While increasingly exhaustive access to media has delivered many benefits to the American way of life, this same heightened scrutiny has simultaneously imposed progressively greater obstacles to our personal privacy, thus presenting ethical challenges unique to the internet age. Privacy versus accessibility; secrecy versus convenience; the individual versus the greater virtual communities of the digital landscape. At first blush, these appear to be the fundamental poles around which the modern privacy debate circles, but they have only grown more multifaceted and complex as the technological paradigm perpetually shifts. When meditating on the give-and-take of ever-evolving technology, I am often reminded of a quote from George Orwell: ‘Every generation imagines itself to be more intelligent than the one that went before it, and wiser than the one that comes after it.’
Could it be, in perhaps the ultimate irony, that with every technological advancement, with every marvel of engineering that seemingly brings us closer together and rips down the very walls that once divided the world, that with every such step forward, we have become ever more guarded about our own personal boundaries and the information we are comfortable sharing with one another?

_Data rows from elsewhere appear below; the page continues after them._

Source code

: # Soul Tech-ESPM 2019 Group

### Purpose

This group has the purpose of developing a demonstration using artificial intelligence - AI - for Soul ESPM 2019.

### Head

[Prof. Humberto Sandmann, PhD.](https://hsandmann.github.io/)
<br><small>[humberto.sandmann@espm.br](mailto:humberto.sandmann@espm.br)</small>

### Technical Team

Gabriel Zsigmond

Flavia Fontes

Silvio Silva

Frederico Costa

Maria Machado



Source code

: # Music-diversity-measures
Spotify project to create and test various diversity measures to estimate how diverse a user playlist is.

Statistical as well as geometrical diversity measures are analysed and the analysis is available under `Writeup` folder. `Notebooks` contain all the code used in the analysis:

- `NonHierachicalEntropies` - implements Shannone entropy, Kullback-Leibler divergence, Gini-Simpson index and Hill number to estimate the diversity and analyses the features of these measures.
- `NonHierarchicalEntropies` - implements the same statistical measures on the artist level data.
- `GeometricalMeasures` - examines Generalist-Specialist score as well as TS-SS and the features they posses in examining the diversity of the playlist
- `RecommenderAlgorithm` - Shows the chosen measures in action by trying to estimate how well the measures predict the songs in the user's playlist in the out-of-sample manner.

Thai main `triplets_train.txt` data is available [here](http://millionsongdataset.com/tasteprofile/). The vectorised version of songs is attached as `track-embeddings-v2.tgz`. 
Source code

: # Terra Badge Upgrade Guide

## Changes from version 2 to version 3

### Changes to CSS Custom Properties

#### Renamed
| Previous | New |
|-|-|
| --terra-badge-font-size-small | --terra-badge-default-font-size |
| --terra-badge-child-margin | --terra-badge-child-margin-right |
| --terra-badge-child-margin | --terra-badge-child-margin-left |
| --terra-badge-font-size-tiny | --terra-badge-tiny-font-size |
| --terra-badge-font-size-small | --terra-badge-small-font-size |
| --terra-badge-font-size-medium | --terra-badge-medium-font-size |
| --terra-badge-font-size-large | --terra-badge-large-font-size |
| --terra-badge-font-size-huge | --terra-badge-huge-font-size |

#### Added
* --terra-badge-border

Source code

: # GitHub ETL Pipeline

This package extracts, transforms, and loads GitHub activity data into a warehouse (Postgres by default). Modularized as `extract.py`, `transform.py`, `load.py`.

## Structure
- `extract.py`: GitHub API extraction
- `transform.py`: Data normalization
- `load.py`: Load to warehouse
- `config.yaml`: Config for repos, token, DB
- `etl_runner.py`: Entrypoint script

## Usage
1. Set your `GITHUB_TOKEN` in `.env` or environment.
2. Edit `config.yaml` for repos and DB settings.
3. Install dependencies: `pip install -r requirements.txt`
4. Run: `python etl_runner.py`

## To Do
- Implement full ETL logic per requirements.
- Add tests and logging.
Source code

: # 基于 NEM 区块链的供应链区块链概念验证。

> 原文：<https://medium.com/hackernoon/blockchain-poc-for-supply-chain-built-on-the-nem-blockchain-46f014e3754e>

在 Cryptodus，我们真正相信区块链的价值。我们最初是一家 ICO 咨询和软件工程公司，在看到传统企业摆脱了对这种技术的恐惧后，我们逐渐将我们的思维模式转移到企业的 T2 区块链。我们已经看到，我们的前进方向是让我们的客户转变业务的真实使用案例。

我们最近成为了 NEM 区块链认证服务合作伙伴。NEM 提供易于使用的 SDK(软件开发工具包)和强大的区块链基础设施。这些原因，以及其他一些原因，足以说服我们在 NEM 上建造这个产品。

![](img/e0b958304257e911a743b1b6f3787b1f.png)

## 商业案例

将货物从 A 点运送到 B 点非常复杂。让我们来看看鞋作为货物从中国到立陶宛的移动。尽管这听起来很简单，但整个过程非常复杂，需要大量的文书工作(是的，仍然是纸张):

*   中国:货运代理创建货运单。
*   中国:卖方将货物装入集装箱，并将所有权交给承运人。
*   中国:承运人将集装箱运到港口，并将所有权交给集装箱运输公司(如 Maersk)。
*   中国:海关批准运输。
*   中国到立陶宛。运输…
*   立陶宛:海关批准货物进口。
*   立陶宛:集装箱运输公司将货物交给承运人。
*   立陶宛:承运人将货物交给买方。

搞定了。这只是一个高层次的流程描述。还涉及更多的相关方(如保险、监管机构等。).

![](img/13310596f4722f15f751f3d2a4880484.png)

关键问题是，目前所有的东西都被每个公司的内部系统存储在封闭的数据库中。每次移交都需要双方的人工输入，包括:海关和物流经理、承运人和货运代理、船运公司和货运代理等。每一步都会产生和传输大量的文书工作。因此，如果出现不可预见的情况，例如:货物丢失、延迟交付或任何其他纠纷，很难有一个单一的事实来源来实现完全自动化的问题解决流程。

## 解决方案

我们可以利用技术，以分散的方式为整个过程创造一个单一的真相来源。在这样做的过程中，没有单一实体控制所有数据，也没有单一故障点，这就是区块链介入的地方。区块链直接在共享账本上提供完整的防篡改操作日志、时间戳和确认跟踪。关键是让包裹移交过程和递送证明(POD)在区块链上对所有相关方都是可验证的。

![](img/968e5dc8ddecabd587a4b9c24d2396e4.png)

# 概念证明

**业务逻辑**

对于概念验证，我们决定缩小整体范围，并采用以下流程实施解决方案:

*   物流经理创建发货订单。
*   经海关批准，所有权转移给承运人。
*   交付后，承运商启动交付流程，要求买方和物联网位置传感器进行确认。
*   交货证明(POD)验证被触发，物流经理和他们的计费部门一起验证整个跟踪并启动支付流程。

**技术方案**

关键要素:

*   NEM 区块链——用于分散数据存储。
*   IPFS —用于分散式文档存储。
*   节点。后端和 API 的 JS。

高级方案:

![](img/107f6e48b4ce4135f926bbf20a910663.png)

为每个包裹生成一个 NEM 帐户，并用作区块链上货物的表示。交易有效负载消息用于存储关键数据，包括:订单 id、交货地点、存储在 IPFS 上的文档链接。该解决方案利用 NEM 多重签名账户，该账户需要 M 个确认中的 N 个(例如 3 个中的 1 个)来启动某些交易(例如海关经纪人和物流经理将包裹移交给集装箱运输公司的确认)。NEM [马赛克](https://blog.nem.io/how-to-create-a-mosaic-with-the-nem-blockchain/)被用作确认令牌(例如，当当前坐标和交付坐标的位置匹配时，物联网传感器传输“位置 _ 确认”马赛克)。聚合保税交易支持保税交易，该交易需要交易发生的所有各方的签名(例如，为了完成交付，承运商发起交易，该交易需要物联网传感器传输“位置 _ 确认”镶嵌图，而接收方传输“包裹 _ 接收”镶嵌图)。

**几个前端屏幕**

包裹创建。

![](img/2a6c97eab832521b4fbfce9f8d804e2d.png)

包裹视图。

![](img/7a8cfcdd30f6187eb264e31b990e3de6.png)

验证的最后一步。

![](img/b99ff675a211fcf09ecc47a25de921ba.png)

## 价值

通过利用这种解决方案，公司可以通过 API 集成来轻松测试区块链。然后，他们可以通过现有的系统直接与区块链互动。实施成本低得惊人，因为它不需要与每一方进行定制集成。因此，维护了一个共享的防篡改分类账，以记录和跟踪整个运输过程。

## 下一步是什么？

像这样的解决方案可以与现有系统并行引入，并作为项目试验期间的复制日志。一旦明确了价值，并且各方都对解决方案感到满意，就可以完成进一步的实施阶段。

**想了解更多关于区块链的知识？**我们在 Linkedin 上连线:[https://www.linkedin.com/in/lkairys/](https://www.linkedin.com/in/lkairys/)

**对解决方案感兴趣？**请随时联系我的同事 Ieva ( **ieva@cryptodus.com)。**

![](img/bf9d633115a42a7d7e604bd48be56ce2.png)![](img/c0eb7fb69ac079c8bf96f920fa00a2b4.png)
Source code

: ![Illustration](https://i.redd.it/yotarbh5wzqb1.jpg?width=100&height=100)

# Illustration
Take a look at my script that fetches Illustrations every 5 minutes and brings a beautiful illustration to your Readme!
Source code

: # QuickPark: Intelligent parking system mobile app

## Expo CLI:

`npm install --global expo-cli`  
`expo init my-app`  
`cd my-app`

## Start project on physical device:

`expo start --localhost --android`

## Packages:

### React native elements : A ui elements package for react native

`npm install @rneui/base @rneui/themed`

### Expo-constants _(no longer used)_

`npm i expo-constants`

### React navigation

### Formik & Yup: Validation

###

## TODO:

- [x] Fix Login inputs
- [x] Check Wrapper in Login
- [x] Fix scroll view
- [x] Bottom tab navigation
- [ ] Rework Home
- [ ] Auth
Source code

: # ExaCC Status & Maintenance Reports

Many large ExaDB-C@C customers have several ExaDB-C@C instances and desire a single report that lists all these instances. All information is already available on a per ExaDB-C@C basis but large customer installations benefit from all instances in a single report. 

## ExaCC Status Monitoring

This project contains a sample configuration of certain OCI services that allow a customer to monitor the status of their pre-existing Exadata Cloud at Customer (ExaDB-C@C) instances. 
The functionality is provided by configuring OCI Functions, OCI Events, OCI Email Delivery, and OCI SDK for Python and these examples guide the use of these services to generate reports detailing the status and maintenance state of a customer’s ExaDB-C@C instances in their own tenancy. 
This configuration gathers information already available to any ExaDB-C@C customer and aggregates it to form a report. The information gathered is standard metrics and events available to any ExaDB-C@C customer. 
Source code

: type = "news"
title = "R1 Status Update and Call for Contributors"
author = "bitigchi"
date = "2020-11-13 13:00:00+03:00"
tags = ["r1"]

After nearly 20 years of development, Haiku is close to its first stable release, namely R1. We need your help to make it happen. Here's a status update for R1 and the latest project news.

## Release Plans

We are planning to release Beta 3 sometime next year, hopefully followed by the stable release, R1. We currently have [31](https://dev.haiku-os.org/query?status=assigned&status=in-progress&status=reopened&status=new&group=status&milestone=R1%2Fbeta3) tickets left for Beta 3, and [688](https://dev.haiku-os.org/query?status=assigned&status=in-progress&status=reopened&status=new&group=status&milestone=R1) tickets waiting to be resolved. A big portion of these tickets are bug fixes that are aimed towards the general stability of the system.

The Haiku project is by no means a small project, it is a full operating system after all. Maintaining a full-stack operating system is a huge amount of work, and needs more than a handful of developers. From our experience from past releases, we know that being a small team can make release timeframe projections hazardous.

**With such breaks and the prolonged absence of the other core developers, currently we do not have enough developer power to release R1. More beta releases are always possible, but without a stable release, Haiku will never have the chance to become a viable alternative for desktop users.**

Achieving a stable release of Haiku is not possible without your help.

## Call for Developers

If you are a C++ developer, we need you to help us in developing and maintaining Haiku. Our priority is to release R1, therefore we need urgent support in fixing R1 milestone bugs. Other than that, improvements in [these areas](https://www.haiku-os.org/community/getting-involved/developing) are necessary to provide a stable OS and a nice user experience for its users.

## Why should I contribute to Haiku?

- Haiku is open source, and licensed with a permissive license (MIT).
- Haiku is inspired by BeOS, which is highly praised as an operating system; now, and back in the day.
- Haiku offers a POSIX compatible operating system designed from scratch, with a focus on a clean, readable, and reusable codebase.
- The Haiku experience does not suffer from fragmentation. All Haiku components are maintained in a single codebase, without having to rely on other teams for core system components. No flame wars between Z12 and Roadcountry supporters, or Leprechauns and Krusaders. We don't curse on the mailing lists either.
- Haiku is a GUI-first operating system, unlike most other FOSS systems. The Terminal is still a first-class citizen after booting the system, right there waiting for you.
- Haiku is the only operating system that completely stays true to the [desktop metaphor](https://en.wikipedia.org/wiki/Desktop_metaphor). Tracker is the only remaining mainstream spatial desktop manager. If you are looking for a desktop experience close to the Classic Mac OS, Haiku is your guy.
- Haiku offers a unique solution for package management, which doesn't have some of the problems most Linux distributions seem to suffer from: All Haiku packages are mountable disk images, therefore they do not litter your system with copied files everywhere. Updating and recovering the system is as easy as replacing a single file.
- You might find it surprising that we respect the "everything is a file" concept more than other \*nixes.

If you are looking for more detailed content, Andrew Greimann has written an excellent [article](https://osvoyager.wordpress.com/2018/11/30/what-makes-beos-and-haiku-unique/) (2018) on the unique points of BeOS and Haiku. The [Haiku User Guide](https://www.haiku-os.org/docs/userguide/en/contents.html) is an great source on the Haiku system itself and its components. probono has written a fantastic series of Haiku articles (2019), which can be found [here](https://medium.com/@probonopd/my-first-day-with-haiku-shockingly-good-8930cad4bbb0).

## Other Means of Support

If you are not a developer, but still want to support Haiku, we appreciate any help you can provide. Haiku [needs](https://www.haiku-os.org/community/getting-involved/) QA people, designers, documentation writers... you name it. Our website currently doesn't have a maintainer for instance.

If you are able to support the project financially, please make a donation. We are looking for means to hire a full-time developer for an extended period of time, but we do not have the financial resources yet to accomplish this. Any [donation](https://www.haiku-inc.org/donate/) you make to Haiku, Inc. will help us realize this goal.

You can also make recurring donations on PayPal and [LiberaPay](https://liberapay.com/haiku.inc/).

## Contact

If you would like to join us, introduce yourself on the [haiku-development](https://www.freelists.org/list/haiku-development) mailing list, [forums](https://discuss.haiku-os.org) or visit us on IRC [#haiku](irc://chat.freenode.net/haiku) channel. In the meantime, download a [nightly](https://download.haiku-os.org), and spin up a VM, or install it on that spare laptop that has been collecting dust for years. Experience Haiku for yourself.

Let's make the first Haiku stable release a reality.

And in doing so, do we in fact chip away at the very core of what makes for a civilized society, and in an even broader sense, the very notion of being human? For to be human is inherently to be social, and yet it is also to desire control. With the public domain seemingly encompassing a greater and greater volume of personal information, that control has been ceded. The so-called right to privacy, as it were, is no longer a right inasmuch as it is now a privilege, to be enjoyed until it is torn away at a moment’s notice. Conversely, we so often desire to break down that same right to privacy of our fellow human beings, shielding ourselves while exposing others, just as a snake devours its own tail. Perhaps the biggest question of all is whether privacy itself—at least in the traditional sense—even exists in today’s world, or if it is simply a relic of a past time that bears no more meaning or significance than Aristotelian physics or the idea of a geocentric universe. Simple answers to such queries do not exist, I’m afraid, but in exploring them, we can at the very least hold a mirror to society and possibly even to ourselves—and that is something I hope to accomplish with all of you here today.
How can you not respect this? Maybe this is EXACTLY how Marshawn really feels. And if so, the guy is right. And he absolutely has the right to not answer any questions if he chooses not to! As long as he’s handling his business on the field, why does it matter?